Today's Rakudo-building speedup is 27.79%.
(Okay, the other slow part of Rakudo builds 17.59% faster. Still.)
The profile showed that string allocation was a hotspot in the benchmark. In particular, the part of Parrot which allocates memory out of arenas spent a lot of time performing garbage collection. Every time you can avoid either allocating unnecessary memory or running a full garbage collection, you can improve performance.
Parrot r27484 adds one line of code (and one line of comment).
Every time mem_allocate()
successfully allocates a new block, it increments a counter. Whenever the garbage collector performs a full run, it resets that counter to zero.
This patch performs a garbage collection run from mem_allocate()
only if that counter is non-zero. That is, if the garbage collector has already run, it's already found as much free arena memory as possible. (This is not memory for PMCs or STRING headers; this is buffer memory.) Running the GC again won't find any more free buffer memory. In that case, skipping the GC run and allocating more memory from the OS gives the performance improvement.

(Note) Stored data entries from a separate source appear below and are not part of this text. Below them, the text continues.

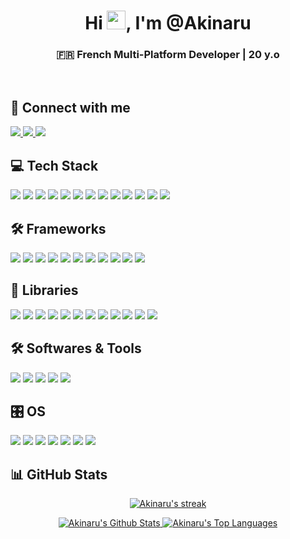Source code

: <h1 align="center">Hi <img src="https://raw.githubusercontent.com/MartinHeinz/MartinHeinz/master/wave.gif" width="30px">, I'm @Akinaru</h1>
<h3 align="center">🇫🇷 French Multi-Platform Developer | 20 y.o</h3>
<br/>

## 🤝 Connect with me
<p align="left">
    <a href="https://www.instagram.com/maxime.glt/">
        <img src="https://img.shields.io/badge/Instagram-0d1117?style=for-the-badge&logo=instagram&logoColor=E4405F"/>
    </a>
    <a href="https://github.com/Akinaru">
        <img src="https://img.shields.io/badge/GitHub-000000?style=for-the-badge&logo=github&logoColor=white"/>
    </a>
    <a href="https://www.linkedin.com/in/maxime-gallotta/">
        <img src="https://img.shields.io/badge/LinkedIn-000000?style=for-the-badge&logo=linkedin&logoColor=0077B5"/>
    </a>
</p>

## 💻 Tech Stack
<p align="left">
    <img src="https://img.shields.io/badge/JavaScript-000000?style=for-the-badge&logo=javascript&logoColor=F7DF1E"/>
    <img src="https://img.shields.io/badge/PHP-000000?style=for-the-badge&logo=php&logoColor=777BB4"/>
    <img src="https://img.shields.io/badge/Java-000000?style=for-the-badge&logo=openjdk&logoColor=ED8B00"/>
    <img src="https://img.shields.io/badge/HTML5-000000?style=for-the-badge&logo=html5&logoColor=E34F26"/>
    <img src="https://img.shields.io/badge/TypeScript-000000?style=for-the-badge&logo=typescript&logoColor=007ACC"/>
    <img src="https://img.shields.io/badge/CSS3-000000?style=for-the-badge&logo=css3&logoColor=1572B6"/>
    <img src="https://img.shields.io/badge/Python-000000?style=for-the-badge&logo=python&logoColor=3776AB"/>
    <img src="https://img.shields.io/badge/C%23-000000?style=for-the-badge&logo=c-sharp&logoColor=239120"/>
    <img src="https://img.shields.io/badge/Arduino-000000?style=for-the-badge&logo=Arduino&logoColor=00979D"/>
    <img src="https://img.shields.io/badge/Raspberry%20Pi-000000?style=for-the-badge&logo=Raspberry%20Pi&logoColor=A22846"/>
    <img src="https://img.shields.io/badge/PostgreSQL-000000?style=for-the-badge&logo=postgresql&logoColor=316192"/>
    <img src="https://img.shields.io/badge/MySQL-000000?style=for-the-badge&logo=mysql&logoColor=4479A1"/>
    <img src="https://img.shields.io/badge/MongoDB-000000?style=for-the-badge&logo=mongodb&logoColor=47A248"/>
</p>

## 🛠️ Frameworks
<p align="left">
    <img src="https://img.shields.io/badge/React-000000?style=for-the-badge&logo=react&logoColor=61DAFB"/>
    <img src="https://img.shields.io/badge/Vue.js-000000?style=for-the-badge&logo=vue.js&logoColor=4FC08D"/>
    <img src="https://img.shields.io/badge/Node.js-000000?style=for-the-badge&logo=node.js&logoColor=43853D"/>
    <img src="https://img.shields.io/badge/Express.js-000000?style=for-the-badge&logo=express&logoColor=white"/>
    <img src="https://img.shields.io/badge/Laravel-000000?style=for-the-badge&logo=laravel&logoColor=FF2D20"/>
    <img src="https://img.shields.io/badge/Flutter-000000?style=for-the-badge&logo=flutter&logoColor=02569B"/>
    <img src="https://img.shields.io/badge/Symfony-000000?style=for-the-badge&logo=symfony&logoColor=white"/>
    <img src="https://img.shields.io/badge/MonoGame-000000?style=for-the-badge&logo=monogame&logoColor=E73C00"/>
    <img src="https://img.shields.io/badge/Blazor-000000?style=for-the-badge&logo=blazor&logoColor=512BD4"/>
    <img src="https://img.shields.io/badge/Spring%20Boot-000000?style=for-the-badge&logo=spring-boot&logoColor=6DB33F"/>
    <img src="https://img.shields.io/badge/flask-000000?style=for-the-badge&logo=flask&logoColor=white"/>
</p>

## 📖 Libraries
<p align="left">
    <img src="https://img.shields.io/badge/tailwindcss-000000?style=for-the-badge&logo=tailwind-css&logoColor=38B2AC"/>
    <img src="https://img.shields.io/badge/Socket.io-000000?style=for-the-badge&logo=socket.io&logoColor=white"/>
    <img src="https://img.shields.io/badge/daisyui-000000?style=for-the-badge&logo=daisyui&logoColor=5A0EF8"/>
    <img src="https://img.shields.io/badge/bootstrap-000000?style=for-the-badge&logo=bootstrap&logoColor=8511FA"/>
    <img src="https://img.shields.io/badge/threejs-000000?style=for-the-badge&logo=three.js&logoColor=white"/>
    <img src="https://img.shields.io/badge/TensorFlow-000000?style=for-the-badge&logo=tensorflow&logoColor=FF6F00"/>
    <img src="https://img.shields.io/badge/PyTorch-000000?style=for-the-badge&logo=pytorch&logoColor=EE4C2C"/>
    <img src="https://img.shields.io/badge/Keras-000000?style=for-the-badge&logo=keras&logoColor=D00000"/>
    <img src="https://img.shields.io/badge/pandas-000000?style=for-the-badge&logo=pandas&logoColor=150458"/>
    <img src="https://img.shields.io/badge/Matplotlib-000000?style=for-the-badge&logo=Matplotlib&logoColor=white"/>
    <img src="https://img.shields.io/badge/numpy-000000?style=for-the-badge&logo=numpy&logoColor=013243"/>
    <img src="https://img.shields.io/badge/scikit--learn-000000?style=for-the-badge&logo=scikit-learn&logoColor=F7931E"/>
</p>

## 🛠️ Softwares & Tools
<p align="left">
    <img src="https://img.shields.io/badge/Visual%20Studio%20Code-000000?style=for-the-badge&logo=visual-studio-code&logoColor=007ACC"/>
    <img src="https://img.shields.io/badge/Visual%20Studio-000000?style=for-the-badge&logo=visual-studio&logoColor=5C2D91"/>
    <img src="https://img.shields.io/badge/VIM-000000?style=for-the-badge&logo=vim&logoColor=11AB00"/>
    <img src="https://img.shields.io/badge/IntelliJIDEA-000000?style=for-the-badge&logo=intellij-idea&logoColor=white"/>
    <img src="https://img.shields.io/badge/Eclipse-000000?style=for-the-badge&logo=Eclipse&logoColor=FE7A16"/>
</p>

## 🎛️ OS
<p align="left">
    <img src="https://img.shields.io/badge/Debian-000000?style=for-the-badge&logo=debian&logoColor=D70A53"/>
    <img src="https://img.shields.io/badge/Ubuntu-000000?style=for-the-badge&logo=ubuntu&logoColor=E95420"/>
    <img src="https://img.shields.io/badge/iOS-000000?style=for-the-badge&logo=ios&logoColor=white"/>
    <img src="https://img.shields.io/badge/Kali-000000?style=for-the-badge&logo=kalilinux&logoColor=268BEE"/>
    <img src="https://img.shields.io/badge/Linux-000000?style=for-the-badge&logo=linux&logoColor=FCC624"/>
    <img src="https://img.shields.io/badge/mac%20os-000000?style=for-the-badge&logo=macos&logoColor=white"/>
    <img src="https://img.shields.io/badge/Windows-000000?style=for-the-badge&logo=windows&logoColor=0078D6"/>
</p>

## 📊 GitHub Stats
<p align="center">
    <a href="https://github.com/Akinaru/github-readme-streak-stats">
        <img title="🔥 Get streak stats for your profile at git.io/streak-stats" alt="Akinaru's streak" src="https://github-readme-streak-stats.herokuapp.com/?user=Akinaru&theme=black-ice&hide_border=true&stroke=0000&background=060A0CD0"/>
    </a>
</p>
<p align="center">
    <a href="https://github.com/Akinaru">
        <img alt="Akinaru's Github Stats" src="https://github-readme-stats.vercel.app/api?username=Akinaru&show_icons=true&count_private=true&theme=react&hide_border=true&bg_color=0D1117"/>
    </a>
    <a href="https://github.com/Akinaru">
        <img alt="Akinaru's Top Languages" src="https://github-readme-stats.vercel.app/api/top-langs/?username=Akinaru&langs_count=8&count_private=true&layout=compact&theme=react&hide_border=true&bg_color=0D1117"/>
    </a>
</p>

I should note that my comments about avoiding memory allocation apply in the general case. Parrot's current GC has some limitations. The biggest is that it stops the world to mark and sweep everything. The new GC Andrew Whitworth will implement as part of the Google Summer of Code will fix that. As well, we have some ideas to improve the implementation such that the GC will become even less expensive now. Then we'll see algorithmic improvements that make even this 27.79% optimization seem small.